Contaminants include elevated levels of volatile organic compounds, such as xylenes, ethylbenzene, toluene and methylene chloride. Metals such as chromium and arsenic were also detected in the liquid and solid waste.

Credit: Bill Lackey

Credit: Bill Lackey

In October 2022, the U.S. District Court for the Southern District of Ohio approved a cleanup plan after it granted the motion to approve a consent decree signed in April 2022 by all parties to begin the process of cleaning up the landfill.

In the court order, all responsible companies said they acknowledged they have waste in the landfill and are responsible for the chemicals.
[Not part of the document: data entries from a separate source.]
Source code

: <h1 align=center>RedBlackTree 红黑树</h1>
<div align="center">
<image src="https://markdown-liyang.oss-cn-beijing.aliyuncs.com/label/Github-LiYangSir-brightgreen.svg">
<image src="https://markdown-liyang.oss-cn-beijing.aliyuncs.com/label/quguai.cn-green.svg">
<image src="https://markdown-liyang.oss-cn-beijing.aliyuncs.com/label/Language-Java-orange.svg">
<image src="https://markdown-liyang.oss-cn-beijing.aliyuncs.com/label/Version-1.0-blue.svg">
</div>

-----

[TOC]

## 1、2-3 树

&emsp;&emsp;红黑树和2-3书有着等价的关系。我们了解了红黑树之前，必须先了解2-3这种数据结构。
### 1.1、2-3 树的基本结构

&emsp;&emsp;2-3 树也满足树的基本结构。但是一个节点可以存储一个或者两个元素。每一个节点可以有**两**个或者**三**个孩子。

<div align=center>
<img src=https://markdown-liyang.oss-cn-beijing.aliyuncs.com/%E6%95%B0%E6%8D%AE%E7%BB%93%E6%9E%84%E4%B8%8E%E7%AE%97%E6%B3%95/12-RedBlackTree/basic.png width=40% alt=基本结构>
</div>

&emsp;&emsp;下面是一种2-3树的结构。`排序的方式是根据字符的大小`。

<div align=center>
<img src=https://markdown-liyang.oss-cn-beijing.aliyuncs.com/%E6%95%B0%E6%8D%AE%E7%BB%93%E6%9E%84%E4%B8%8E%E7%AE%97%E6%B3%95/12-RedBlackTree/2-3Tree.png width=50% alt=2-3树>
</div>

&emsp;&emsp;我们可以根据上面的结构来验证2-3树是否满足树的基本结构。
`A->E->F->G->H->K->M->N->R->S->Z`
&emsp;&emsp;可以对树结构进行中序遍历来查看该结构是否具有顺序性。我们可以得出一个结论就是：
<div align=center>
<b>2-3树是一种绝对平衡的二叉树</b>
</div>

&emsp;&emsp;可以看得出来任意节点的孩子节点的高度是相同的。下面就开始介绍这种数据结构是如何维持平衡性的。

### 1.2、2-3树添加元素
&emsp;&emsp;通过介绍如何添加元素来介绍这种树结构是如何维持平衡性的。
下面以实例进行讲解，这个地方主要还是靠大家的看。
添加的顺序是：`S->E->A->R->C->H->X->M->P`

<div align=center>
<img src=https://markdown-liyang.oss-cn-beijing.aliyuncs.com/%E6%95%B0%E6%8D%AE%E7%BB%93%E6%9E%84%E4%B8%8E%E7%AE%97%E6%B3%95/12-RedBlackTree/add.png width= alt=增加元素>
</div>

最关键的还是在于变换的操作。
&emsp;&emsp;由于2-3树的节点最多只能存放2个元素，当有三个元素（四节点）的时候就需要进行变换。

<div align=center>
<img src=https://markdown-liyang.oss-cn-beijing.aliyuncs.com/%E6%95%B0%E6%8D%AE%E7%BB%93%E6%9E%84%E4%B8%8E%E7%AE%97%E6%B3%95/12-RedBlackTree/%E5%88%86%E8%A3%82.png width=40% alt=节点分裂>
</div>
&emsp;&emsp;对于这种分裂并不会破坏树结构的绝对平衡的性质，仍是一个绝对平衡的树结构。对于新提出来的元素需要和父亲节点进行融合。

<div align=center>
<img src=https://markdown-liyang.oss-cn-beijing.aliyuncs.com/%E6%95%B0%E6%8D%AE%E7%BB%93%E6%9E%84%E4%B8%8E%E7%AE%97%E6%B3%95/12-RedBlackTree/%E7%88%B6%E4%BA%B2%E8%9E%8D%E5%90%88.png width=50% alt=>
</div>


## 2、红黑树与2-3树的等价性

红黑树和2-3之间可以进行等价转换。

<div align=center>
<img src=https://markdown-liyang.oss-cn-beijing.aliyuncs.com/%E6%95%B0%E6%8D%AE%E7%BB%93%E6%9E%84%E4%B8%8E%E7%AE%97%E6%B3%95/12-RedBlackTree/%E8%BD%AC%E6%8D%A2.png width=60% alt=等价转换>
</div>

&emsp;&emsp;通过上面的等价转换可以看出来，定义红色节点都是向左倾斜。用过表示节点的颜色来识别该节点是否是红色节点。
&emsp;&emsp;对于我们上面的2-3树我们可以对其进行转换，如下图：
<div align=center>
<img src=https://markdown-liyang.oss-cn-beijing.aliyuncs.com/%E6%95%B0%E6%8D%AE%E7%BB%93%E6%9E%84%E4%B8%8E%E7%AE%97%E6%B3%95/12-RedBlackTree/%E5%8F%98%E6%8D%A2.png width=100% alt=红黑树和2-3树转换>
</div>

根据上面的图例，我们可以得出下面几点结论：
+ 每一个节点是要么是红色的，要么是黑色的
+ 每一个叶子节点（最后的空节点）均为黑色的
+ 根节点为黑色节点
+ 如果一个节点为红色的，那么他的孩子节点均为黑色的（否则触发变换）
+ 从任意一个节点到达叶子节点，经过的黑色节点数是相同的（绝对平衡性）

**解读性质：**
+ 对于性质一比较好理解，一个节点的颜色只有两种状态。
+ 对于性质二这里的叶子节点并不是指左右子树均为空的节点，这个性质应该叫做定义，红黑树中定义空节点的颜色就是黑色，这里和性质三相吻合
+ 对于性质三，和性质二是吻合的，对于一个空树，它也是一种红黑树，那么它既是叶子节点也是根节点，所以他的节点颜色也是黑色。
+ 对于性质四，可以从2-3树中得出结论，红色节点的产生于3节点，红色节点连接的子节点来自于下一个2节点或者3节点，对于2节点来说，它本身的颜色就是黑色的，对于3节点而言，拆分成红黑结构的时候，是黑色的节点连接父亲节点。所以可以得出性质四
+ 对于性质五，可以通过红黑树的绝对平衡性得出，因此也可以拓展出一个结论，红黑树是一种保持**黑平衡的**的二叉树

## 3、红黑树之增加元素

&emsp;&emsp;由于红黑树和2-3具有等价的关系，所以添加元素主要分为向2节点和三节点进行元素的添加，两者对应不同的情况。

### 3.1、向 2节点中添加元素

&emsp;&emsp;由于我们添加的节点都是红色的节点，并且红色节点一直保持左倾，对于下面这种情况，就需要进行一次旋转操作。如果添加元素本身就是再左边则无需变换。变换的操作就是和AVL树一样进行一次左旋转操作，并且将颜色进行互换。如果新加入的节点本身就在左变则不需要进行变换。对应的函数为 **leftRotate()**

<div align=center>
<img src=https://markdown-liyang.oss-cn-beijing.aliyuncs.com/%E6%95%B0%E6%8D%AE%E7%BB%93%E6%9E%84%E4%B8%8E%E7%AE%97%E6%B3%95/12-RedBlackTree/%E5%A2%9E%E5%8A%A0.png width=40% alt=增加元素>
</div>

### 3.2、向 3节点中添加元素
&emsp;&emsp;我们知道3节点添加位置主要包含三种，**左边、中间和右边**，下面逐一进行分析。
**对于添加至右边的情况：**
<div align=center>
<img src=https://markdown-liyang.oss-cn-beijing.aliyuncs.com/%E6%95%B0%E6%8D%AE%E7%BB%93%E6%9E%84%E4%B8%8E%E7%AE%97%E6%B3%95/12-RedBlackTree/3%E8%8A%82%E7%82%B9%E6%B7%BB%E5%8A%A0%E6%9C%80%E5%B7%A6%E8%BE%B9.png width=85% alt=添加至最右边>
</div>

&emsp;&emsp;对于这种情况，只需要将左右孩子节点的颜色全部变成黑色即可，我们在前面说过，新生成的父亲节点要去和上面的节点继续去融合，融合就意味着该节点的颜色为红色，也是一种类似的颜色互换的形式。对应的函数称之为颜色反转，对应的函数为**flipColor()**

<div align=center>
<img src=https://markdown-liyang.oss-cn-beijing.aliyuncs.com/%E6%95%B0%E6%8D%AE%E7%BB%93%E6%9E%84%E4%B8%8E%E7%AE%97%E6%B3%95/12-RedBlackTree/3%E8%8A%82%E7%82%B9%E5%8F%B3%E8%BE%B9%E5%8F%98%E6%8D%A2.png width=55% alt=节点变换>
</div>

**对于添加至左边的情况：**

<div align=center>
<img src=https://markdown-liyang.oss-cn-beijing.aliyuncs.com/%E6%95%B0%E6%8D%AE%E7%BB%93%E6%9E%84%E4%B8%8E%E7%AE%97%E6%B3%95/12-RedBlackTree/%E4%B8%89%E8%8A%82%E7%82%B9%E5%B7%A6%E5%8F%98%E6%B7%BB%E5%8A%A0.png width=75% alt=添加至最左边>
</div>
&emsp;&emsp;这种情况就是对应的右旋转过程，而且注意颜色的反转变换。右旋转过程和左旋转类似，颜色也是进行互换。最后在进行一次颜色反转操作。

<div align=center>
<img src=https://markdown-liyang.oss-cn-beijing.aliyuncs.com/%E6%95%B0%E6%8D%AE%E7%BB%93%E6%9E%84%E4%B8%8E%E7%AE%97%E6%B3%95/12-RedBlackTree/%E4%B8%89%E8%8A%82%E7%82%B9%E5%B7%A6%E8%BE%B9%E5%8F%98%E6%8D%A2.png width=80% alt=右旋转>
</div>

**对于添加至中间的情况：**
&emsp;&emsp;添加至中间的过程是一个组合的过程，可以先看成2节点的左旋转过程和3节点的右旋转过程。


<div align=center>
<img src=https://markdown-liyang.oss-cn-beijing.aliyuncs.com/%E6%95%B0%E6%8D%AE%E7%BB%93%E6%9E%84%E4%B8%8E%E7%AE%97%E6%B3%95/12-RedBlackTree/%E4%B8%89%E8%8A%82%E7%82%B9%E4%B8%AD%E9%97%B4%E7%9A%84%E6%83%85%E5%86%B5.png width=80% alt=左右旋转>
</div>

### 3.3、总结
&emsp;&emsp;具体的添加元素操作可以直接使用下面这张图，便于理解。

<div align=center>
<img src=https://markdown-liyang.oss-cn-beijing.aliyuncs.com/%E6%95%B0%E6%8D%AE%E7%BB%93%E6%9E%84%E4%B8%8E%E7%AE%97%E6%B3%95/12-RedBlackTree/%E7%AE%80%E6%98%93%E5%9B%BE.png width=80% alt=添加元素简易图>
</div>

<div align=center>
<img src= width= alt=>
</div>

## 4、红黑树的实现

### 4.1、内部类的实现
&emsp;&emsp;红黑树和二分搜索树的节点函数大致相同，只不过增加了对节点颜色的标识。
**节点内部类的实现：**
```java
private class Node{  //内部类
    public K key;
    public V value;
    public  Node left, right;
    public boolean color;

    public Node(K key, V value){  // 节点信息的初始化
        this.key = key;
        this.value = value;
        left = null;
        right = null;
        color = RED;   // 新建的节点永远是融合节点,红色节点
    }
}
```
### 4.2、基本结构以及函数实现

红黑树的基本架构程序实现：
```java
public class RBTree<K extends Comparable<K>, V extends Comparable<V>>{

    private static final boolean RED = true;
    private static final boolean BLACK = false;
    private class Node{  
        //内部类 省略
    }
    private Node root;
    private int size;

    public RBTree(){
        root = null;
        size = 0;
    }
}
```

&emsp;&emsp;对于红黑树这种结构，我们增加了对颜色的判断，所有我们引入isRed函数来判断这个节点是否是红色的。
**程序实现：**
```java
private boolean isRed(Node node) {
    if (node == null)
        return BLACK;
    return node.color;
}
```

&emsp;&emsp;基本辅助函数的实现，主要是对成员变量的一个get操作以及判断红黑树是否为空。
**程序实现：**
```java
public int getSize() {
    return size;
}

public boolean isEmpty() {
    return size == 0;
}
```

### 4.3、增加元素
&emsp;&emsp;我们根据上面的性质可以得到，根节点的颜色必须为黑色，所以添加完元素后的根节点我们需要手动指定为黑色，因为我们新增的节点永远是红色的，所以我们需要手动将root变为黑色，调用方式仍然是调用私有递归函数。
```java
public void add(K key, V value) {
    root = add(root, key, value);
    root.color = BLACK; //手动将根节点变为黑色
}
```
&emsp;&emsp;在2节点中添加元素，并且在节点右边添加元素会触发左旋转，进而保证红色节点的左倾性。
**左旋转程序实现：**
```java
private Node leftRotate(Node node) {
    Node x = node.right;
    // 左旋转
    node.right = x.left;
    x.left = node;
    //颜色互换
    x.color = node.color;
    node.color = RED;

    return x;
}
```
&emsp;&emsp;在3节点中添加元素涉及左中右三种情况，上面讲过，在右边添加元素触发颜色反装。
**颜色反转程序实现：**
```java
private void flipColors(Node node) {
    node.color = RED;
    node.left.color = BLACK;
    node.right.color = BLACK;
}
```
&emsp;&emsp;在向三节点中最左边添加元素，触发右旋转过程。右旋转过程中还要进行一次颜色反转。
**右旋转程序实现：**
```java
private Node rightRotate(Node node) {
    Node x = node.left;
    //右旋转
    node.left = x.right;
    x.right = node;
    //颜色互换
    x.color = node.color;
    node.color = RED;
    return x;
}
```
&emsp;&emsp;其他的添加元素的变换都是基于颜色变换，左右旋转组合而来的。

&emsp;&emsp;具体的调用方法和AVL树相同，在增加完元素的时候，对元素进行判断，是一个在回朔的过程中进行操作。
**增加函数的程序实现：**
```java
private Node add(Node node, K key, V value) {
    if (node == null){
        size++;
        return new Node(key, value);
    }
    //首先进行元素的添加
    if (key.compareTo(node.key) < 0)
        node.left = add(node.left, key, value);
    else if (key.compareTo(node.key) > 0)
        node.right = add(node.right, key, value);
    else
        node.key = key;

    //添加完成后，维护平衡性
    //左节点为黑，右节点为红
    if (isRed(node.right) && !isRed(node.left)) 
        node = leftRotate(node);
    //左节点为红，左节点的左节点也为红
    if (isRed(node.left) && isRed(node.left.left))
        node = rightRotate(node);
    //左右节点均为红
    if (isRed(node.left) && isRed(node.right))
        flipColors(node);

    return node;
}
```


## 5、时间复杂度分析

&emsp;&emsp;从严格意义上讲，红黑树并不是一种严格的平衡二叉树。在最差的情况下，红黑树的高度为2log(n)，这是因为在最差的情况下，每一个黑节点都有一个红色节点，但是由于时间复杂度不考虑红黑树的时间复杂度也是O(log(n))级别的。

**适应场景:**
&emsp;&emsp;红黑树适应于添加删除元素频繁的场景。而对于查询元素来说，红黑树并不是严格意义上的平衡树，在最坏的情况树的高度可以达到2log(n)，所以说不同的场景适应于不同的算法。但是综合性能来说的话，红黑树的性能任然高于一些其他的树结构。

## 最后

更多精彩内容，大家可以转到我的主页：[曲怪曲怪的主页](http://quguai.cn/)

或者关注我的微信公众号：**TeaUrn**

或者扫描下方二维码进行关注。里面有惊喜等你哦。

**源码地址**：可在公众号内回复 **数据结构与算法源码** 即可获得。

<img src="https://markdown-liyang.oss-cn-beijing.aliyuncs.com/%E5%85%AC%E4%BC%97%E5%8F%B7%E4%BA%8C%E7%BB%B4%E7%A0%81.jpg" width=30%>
They entered into the federal agreement — a Superfund Alternative Approach Agreement — and signed the decree that they will clean it up and shoulder some of the financial burden to do so.

The planned solution: building a new, double-lined cell that is the most protective the EPA can offer and reburying some of the waste while monitoring it forever and shipping some waste off site for proper disposal.

Remedial project manager Jenny Polster told city commissioners the EPA has studied the type of soil and bedrock to ensure the solution is feasible.

The EPA received a remedial design work plan it is now reviewing, Polster said. Engineering plans will likely be finalized by May 2025 due to their complex nature.

Polster said the EPA has seen active support from the community and local government.

Deputy Springfield Mayor and commissioner David Estrop said during the city meeting that the most important thing to keep in mind is that the site is close to an aquifer.

“It’s critical that we get this cleanup up to protect the water supply for a pretty large area of southwest Ohio, including this city, because if you don’t have good water — safe water — you’re in serious trouble and probably won’t be around,” Estrop said.